Scan the records for the string "types". State how many lines contain it and add nothing.

Pictures paired with source code:
________________

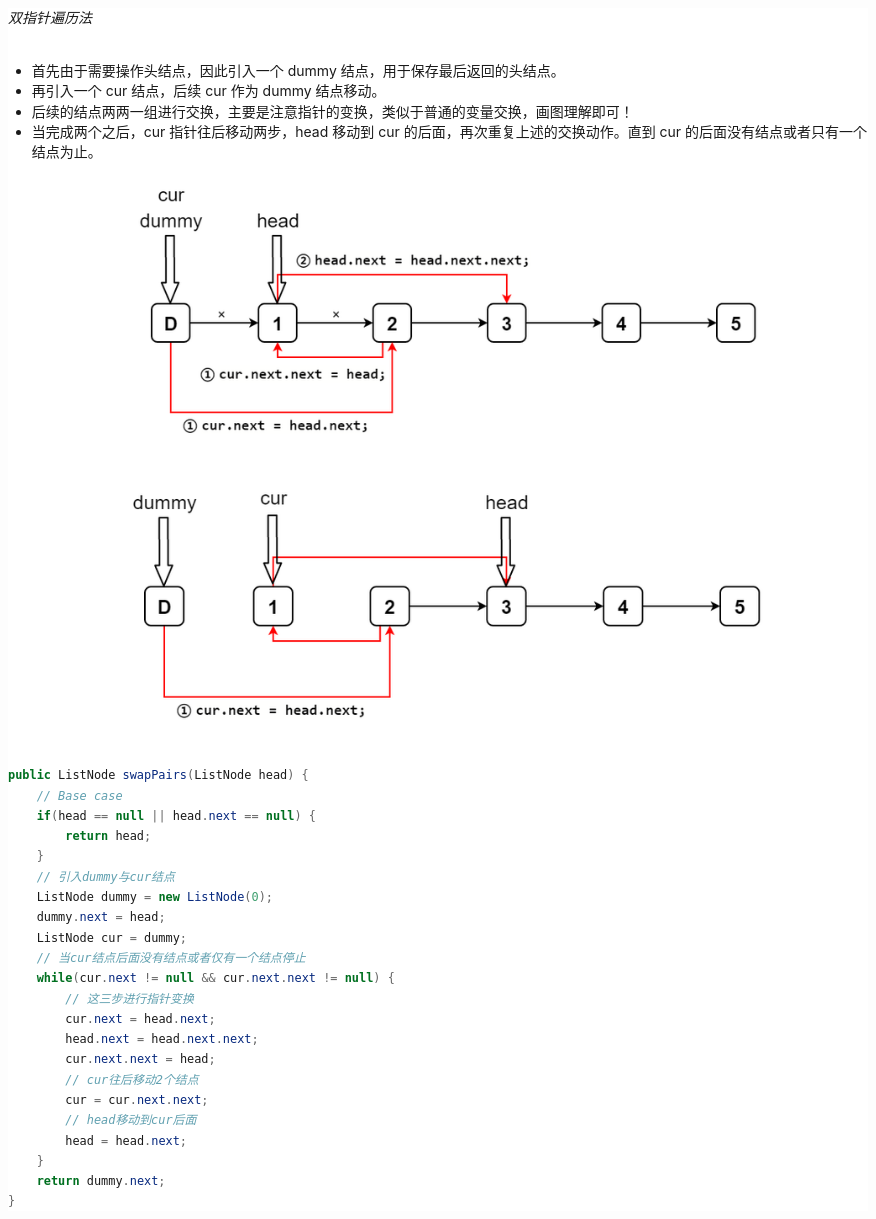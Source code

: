 ###### 双指针遍历法

- 首先由于需要操作头结点，因此引入一个 dummy 结点，用于保存最后返回的头结点。
- 再引入一个 cur 结点，后续 cur 作为 dummy 结点移动。
- 后续的结点两两一组进行交换，主要是注意指针的变换，类似于普通的变量交换，画图理解即可！
- 当完成两个之后，cur 指针往后移动两步，head 移动到 cur 的后面，再次重复上述的交换动作。直到 cur 的后面没有结点或者只有一个结点为止。

![image-20200406234936203](链表题目.assets/image-20200406234936203.png)

![image-20200406235003364](链表题目.assets/image-20200406235003364.png)

```java
public ListNode swapPairs(ListNode head) {
    // Base case
    if(head == null || head.next == null) {
        return head;
    }
    // 引入dummy与cur结点
    ListNode dummy = new ListNode(0);
    dummy.next = head;
    ListNode cur = dummy;
	// 当cur结点后面没有结点或者仅有一个结点停止
    while(cur.next != null && cur.next.next != null) {
        // 这三步进行指针变换
        cur.next = head.next;
        head.next = head.next.next;
        cur.next.next = head;
        // cur往后移动2个结点
        cur = cur.next.next;
        // head移动到cur后面
        head = head.next;
    }
    return dummy.next;
}
```
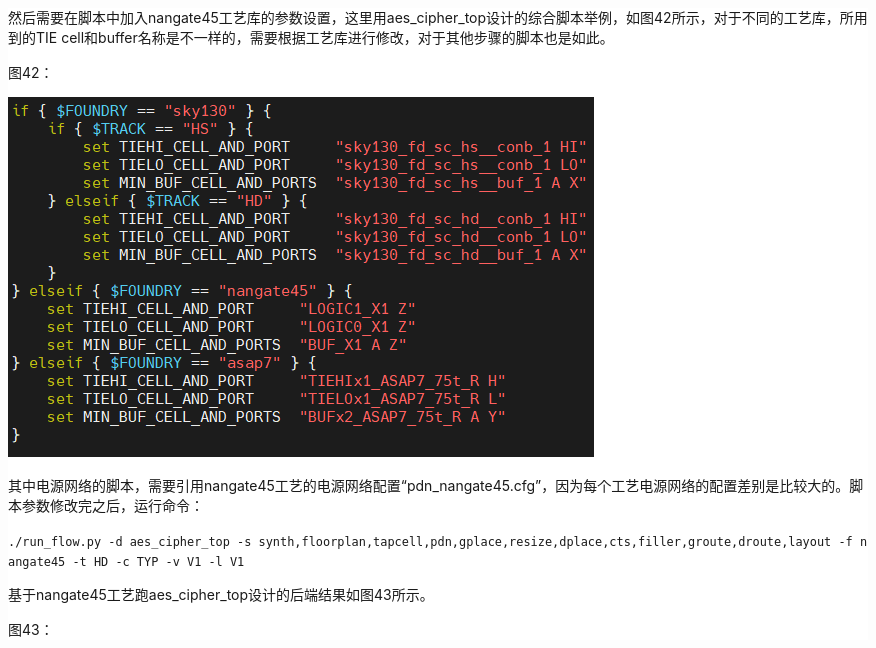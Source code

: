 然后需要在脚本中加入nangate45工艺库的参数设置，这里用aes_cipher_top设计的综合脚本举例，如图42所示，对于不同的工艺库，所用到的TIE cell和buffer名称是不一样的，需要根据工艺库进行修改，对于其他步骤的脚本也是如此。

图42：

![输入图片说明](.image/%E5%9B%BE%E7%89%8742.png)

其中电源网络的脚本，需要引用nangate45工艺的电源网络配置“pdn_nangate45.cfg”，因为每个工艺电源网络的配置差别是比较大的。脚本参数修改完之后，运行命令：
```
./run_flow.py -d aes_cipher_top -s synth,floorplan,tapcell,pdn,gplace,resize,dplace,cts,filler,groute,droute,layout -f nangate45 -t HD -c TYP -v V1 -l V1
```
基于nangate45工艺跑aes_cipher_top设计的后端结果如图43所示。

图43：
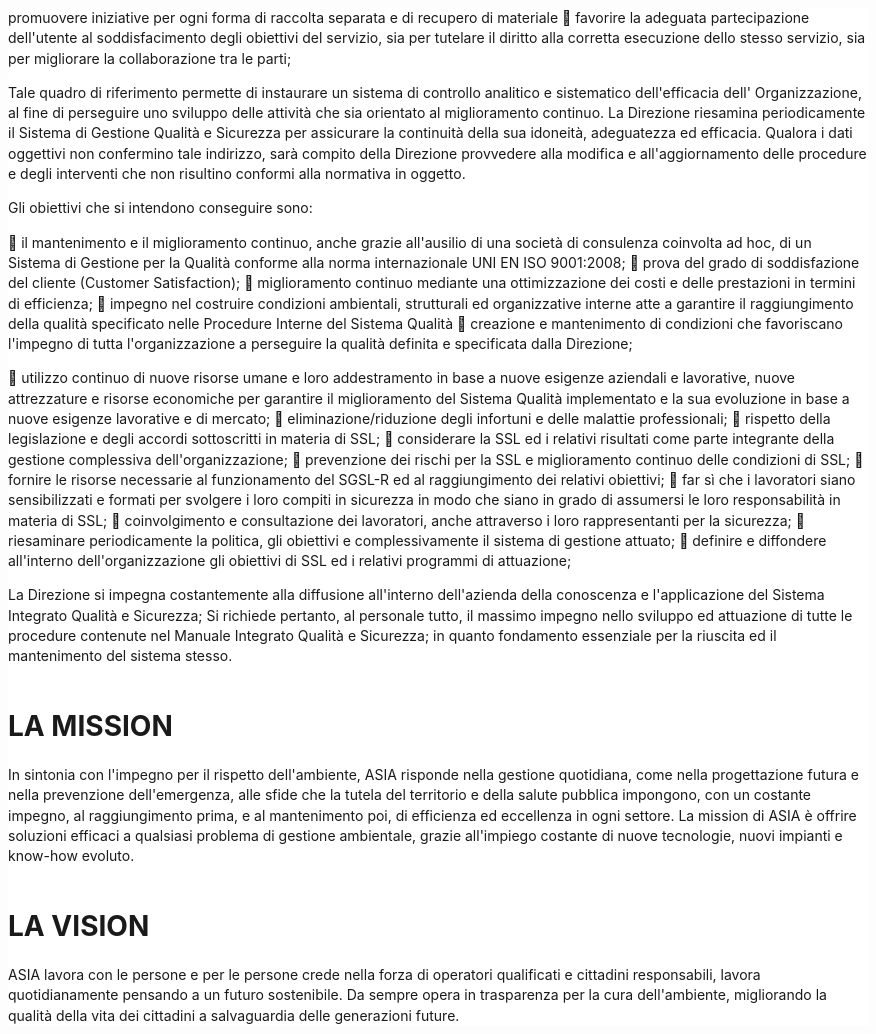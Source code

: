 promuovere iniziative per ogni forma di raccolta separata e di recupero di materiale  favorire la adeguata partecipazione dell'utente al soddisfacimento degli obiettivi del servizio, sia per tutelare il diritto alla corretta esecuzione dello stesso servizio, sia per migliorare la collaborazione tra le parti;

Tale quadro di riferimento permette di instaurare un sistema di controllo analitico e sistematico dell'efficacia dell' Organizzazione, al fine di perseguire uno sviluppo delle attività che sia orientato al miglioramento continuo. La Direzione riesamina periodicamente il Sistema di Gestione Qualità e Sicurezza per assicurare la continuità della sua idoneità, adeguatezza ed efficacia. Qualora i dati oggettivi non confermino tale indirizzo, sarà compito della Direzione provvedere alla modifica e all'aggiornamento delle procedure e degli interventi che non risultino conformi alla normativa in oggetto.

Gli obiettivi che si intendono conseguire sono:

 il mantenimento e il miglioramento continuo, anche grazie all'ausilio di una società di consulenza coinvolta ad hoc, di un Sistema di Gestione per la Qualità conforme alla norma internazionale UNI EN ISO 9001:2008;  prova del grado di soddisfazione del cliente (Customer Satisfaction);  miglioramento continuo mediante una ottimizzazione dei costi e delle prestazioni in termini di efficienza;  impegno nel costruire condizioni ambientali, strutturali ed organizzative interne atte a garantire il raggiungimento della qualità specificato nelle Procedure Interne del Sistema Qualità  creazione e mantenimento di condizioni che favoriscano l'impegno di tutta l'organizzazione a perseguire la qualità definita e specificata dalla Direzione;

 utilizzo continuo di nuove risorse umane e loro addestramento in base a nuove esigenze aziendali e lavorative, nuove attrezzature e risorse economiche per garantire il miglioramento del Sistema Qualità implementato e la sua evoluzione in base a nuove esigenze lavorative e di mercato;  eliminazione/riduzione degli infortuni e delle malattie professionali;  rispetto della legislazione e degli accordi sottoscritti in materia di SSL;  considerare la SSL ed i relativi risultati come parte integrante della gestione complessiva dell'organizzazione;  prevenzione dei rischi per la SSL e miglioramento continuo delle condizioni di SSL;  fornire le risorse necessarie al funzionamento del SGSL-R ed al raggiungimento dei relativi obiettivi;  far sì che i lavoratori siano sensibilizzati e formati per svolgere i loro compiti in sicurezza in modo che siano in grado di assumersi le loro responsabilità in materia di SSL;  coinvolgimento e consultazione dei lavoratori, anche attraverso i loro rappresentanti per la sicurezza;  riesaminare periodicamente la politica, gli obiettivi e complessivamente il sistema di gestione attuato;  definire e diffondere all'interno dell'organizzazione gli obiettivi di SSL ed i relativi programmi di attuazione;

La Direzione si impegna costantemente alla diffusione all'interno dell'azienda della conoscenza e l'applicazione del Sistema Integrato Qualità e Sicurezza; Si richiede pertanto, al personale tutto, il massimo impegno nello sviluppo ed attuazione di tutte le procedure contenute nel Manuale Integrato Qualità e Sicurezza; in quanto fondamento essenziale per la riuscita ed il mantenimento del sistema stesso.

# LA MISSION
In sintonia con l'impegno per il rispetto dell'ambiente, ASIA risponde nella gestione quotidiana, come nella progettazione futura e nella prevenzione dell'emergenza, alle sfide che la tutela del territorio e della salute pubblica impongono, con un costante impegno, al raggiungimento prima, e al mantenimento poi, di efficienza ed eccellenza in ogni settore. La mission di ASIA è offrire soluzioni efficaci a qualsiasi problema di gestione ambientale, grazie all'impiego costante di nuove tecnologie, nuovi impianti e know-how evoluto.

# LA VISION
ASIA lavora con le persone e per le persone crede nella forza di operatori qualificati e cittadini responsabili, lavora quotidianamente pensando a un futuro sostenibile. Da sempre opera in trasparenza per la cura dell'ambiente, migliorando la qualità della vita dei cittadini a salvaguardia delle generazioni future.
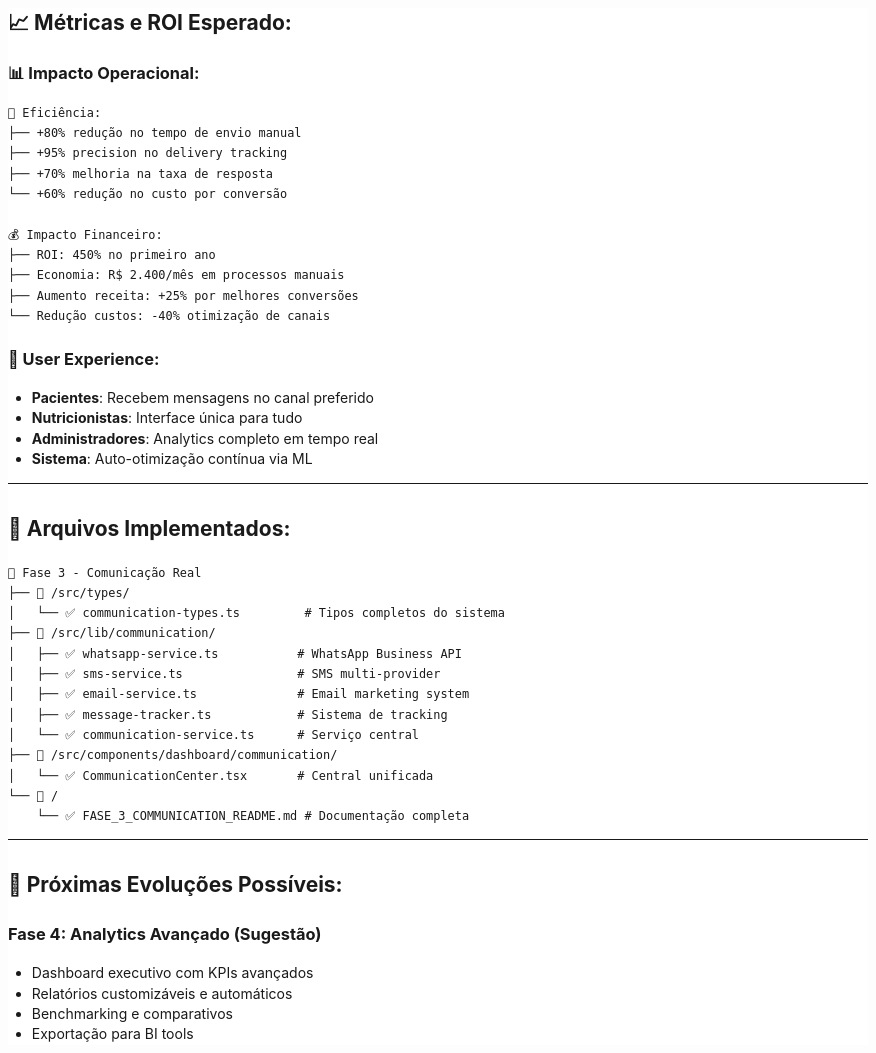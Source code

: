 
## 📈 **Métricas e ROI Esperado:**

### **📊 Impacto Operacional:**
```
🚀 Eficiência:
├── +80% redução no tempo de envio manual
├── +95% precision no delivery tracking
├── +70% melhoria na taxa de resposta
└── +60% redução no custo por conversão

💰 Impacto Financeiro:
├── ROI: 450% no primeiro ano
├── Economia: R$ 2.400/mês em processos manuais
├── Aumento receita: +25% por melhores conversões
└── Redução custos: -40% otimização de canais
```

### **📱 User Experience:**
- **Pacientes**: Recebem mensagens no canal preferido
- **Nutricionistas**: Interface única para tudo
- **Administradores**: Analytics completo em tempo real
- **Sistema**: Auto-otimização contínua via ML

---

## 🔧 **Arquivos Implementados:**

```
📁 Fase 3 - Comunicação Real
├── 📄 /src/types/
│   └── ✅ communication-types.ts         # Tipos completos do sistema
├── 📄 /src/lib/communication/
│   ├── ✅ whatsapp-service.ts           # WhatsApp Business API
│   ├── ✅ sms-service.ts                # SMS multi-provider
│   ├── ✅ email-service.ts              # Email marketing system
│   ├── ✅ message-tracker.ts            # Sistema de tracking
│   └── ✅ communication-service.ts      # Serviço central
├── 📄 /src/components/dashboard/communication/
│   └── ✅ CommunicationCenter.tsx       # Central unificada
└── 📄 /
    └── ✅ FASE_3_COMMUNICATION_README.md # Documentação completa
```

---

## 🔮 **Próximas Evoluções Possíveis:**

### **Fase 4: Analytics Avançado** (Sugestão)
- Dashboard executivo com KPIs avançados
- Relatórios customizáveis e automáticos
- Benchmarking e comparativos
- Exportação para BI tools
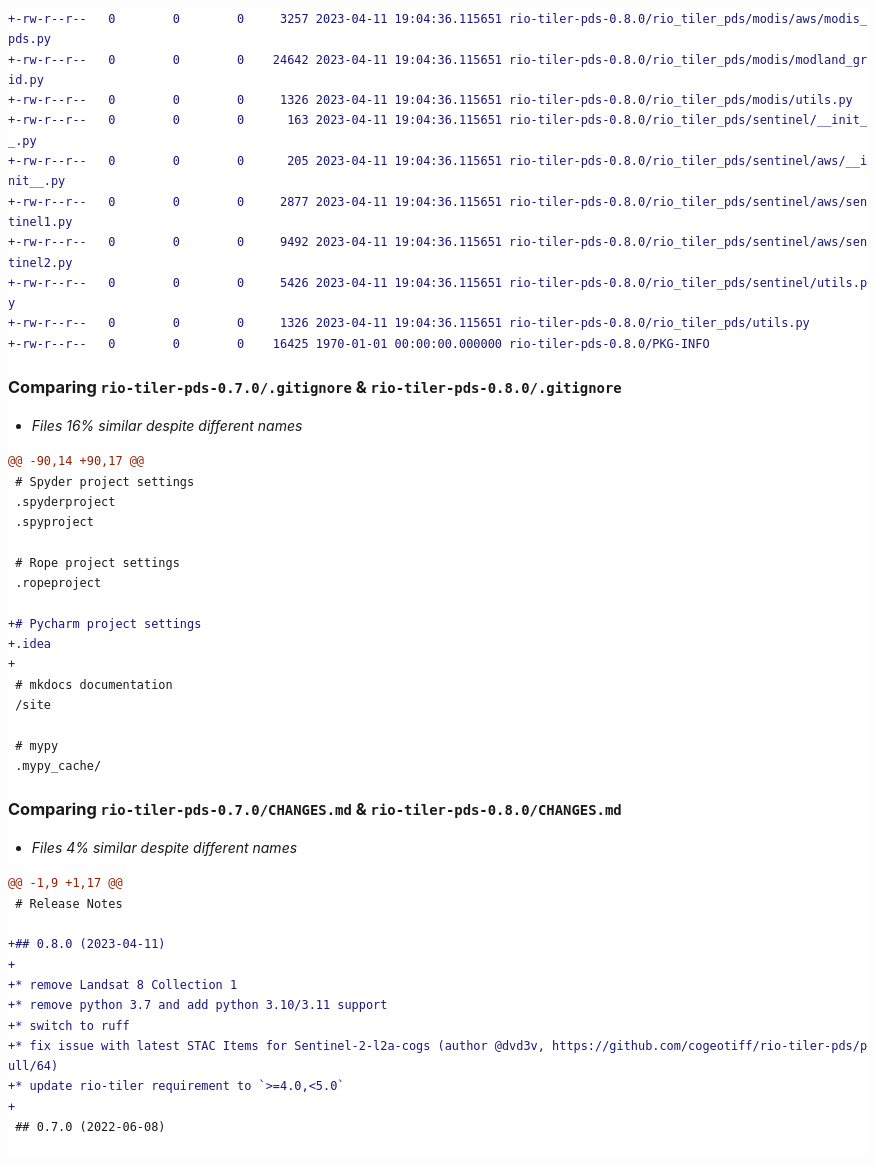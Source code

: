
```diff
+-rw-r--r--   0        0        0     3257 2023-04-11 19:04:36.115651 rio-tiler-pds-0.8.0/rio_tiler_pds/modis/aws/modis_pds.py
+-rw-r--r--   0        0        0    24642 2023-04-11 19:04:36.115651 rio-tiler-pds-0.8.0/rio_tiler_pds/modis/modland_grid.py
+-rw-r--r--   0        0        0     1326 2023-04-11 19:04:36.115651 rio-tiler-pds-0.8.0/rio_tiler_pds/modis/utils.py
+-rw-r--r--   0        0        0      163 2023-04-11 19:04:36.115651 rio-tiler-pds-0.8.0/rio_tiler_pds/sentinel/__init__.py
+-rw-r--r--   0        0        0      205 2023-04-11 19:04:36.115651 rio-tiler-pds-0.8.0/rio_tiler_pds/sentinel/aws/__init__.py
+-rw-r--r--   0        0        0     2877 2023-04-11 19:04:36.115651 rio-tiler-pds-0.8.0/rio_tiler_pds/sentinel/aws/sentinel1.py
+-rw-r--r--   0        0        0     9492 2023-04-11 19:04:36.115651 rio-tiler-pds-0.8.0/rio_tiler_pds/sentinel/aws/sentinel2.py
+-rw-r--r--   0        0        0     5426 2023-04-11 19:04:36.115651 rio-tiler-pds-0.8.0/rio_tiler_pds/sentinel/utils.py
+-rw-r--r--   0        0        0     1326 2023-04-11 19:04:36.115651 rio-tiler-pds-0.8.0/rio_tiler_pds/utils.py
+-rw-r--r--   0        0        0    16425 1970-01-01 00:00:00.000000 rio-tiler-pds-0.8.0/PKG-INFO
```

### Comparing `rio-tiler-pds-0.7.0/.gitignore` & `rio-tiler-pds-0.8.0/.gitignore`

 * *Files 16% similar despite different names*

```diff
@@ -90,14 +90,17 @@
 # Spyder project settings
 .spyderproject
 .spyproject
 
 # Rope project settings
 .ropeproject
 
+# Pycharm project settings
+.idea
+
 # mkdocs documentation
 /site
 
 # mypy
 .mypy_cache/
```

### Comparing `rio-tiler-pds-0.7.0/CHANGES.md` & `rio-tiler-pds-0.8.0/CHANGES.md`

 * *Files 4% similar despite different names*

```diff
@@ -1,9 +1,17 @@
 # Release Notes
 
+## 0.8.0 (2023-04-11)
+
+* remove Landsat 8 Collection 1
+* remove python 3.7 and add python 3.10/3.11 support
+* switch to ruff
+* fix issue with latest STAC Items for Sentinel-2-l2a-cogs (author @dvd3v, https://github.com/cogeotiff/rio-tiler-pds/pull/64)
+* update rio-tiler requirement to `>=4.0,<5.0`
+
 ## 0.7.0 (2022-06-08)
 
```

________________

ANSWER BOX: 2